### Exercise
Only the lines from the one with "During training, the" through the end of the material below belong in the reply; transcribe them exactly.

======== Data provided ========

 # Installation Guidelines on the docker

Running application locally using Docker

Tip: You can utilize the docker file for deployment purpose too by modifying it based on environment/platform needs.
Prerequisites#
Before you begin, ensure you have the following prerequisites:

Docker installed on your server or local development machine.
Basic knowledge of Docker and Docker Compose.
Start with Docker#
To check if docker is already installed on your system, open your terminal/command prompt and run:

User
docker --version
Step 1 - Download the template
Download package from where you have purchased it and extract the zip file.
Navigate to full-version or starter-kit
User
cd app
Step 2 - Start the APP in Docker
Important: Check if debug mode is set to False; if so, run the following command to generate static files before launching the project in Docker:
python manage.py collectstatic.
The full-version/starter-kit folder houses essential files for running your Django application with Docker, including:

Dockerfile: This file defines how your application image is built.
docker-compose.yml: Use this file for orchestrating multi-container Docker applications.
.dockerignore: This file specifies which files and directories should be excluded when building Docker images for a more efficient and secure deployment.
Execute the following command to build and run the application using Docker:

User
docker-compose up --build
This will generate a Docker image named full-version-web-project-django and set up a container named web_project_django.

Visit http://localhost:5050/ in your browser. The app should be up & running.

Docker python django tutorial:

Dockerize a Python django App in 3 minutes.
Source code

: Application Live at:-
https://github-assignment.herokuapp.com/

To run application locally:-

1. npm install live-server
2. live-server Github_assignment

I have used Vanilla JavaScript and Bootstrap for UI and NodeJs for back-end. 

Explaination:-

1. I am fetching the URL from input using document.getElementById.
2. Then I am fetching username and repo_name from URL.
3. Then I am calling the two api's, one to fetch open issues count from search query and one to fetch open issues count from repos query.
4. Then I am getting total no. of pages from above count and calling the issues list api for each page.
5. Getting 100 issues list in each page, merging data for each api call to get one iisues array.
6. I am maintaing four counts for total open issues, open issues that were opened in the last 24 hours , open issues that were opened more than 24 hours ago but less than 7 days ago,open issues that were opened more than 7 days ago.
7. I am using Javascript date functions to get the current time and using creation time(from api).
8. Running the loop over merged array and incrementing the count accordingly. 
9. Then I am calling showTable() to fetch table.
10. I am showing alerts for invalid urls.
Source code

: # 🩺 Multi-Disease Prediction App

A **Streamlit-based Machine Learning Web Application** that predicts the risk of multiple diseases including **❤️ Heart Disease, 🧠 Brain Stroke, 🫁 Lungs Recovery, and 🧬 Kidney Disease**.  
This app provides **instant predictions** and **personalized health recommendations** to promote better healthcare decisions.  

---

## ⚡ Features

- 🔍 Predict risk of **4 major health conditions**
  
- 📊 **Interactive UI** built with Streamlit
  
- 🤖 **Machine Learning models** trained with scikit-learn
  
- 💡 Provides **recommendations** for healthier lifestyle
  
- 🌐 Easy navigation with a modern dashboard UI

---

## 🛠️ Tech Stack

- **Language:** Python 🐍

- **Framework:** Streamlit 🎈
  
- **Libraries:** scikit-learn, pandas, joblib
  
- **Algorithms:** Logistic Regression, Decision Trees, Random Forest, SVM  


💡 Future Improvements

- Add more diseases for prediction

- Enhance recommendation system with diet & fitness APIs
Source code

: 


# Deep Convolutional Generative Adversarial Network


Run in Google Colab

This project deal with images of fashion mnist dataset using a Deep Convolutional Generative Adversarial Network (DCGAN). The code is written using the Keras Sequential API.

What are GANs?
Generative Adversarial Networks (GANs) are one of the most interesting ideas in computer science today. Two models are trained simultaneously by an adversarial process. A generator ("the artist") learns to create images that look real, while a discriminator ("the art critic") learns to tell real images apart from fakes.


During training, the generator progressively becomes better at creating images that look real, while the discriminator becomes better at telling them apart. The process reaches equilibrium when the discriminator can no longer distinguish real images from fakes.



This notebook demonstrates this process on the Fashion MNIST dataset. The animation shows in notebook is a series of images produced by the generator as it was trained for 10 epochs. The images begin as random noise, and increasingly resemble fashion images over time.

========

### Answer box
During training, the generator progressively becomes better at creating images that look real, while the discriminator becomes better at telling them apart. The process reaches equilibrium when the discriminator can no longer distinguish real images from fakes.



This notebook demonstrates this process on the Fashion MNIST dataset. The animation shows in notebook is a series of images produced by the generator as it was trained for 10 epochs. The images begin as random noise, and increasingly resemble fashion images over time.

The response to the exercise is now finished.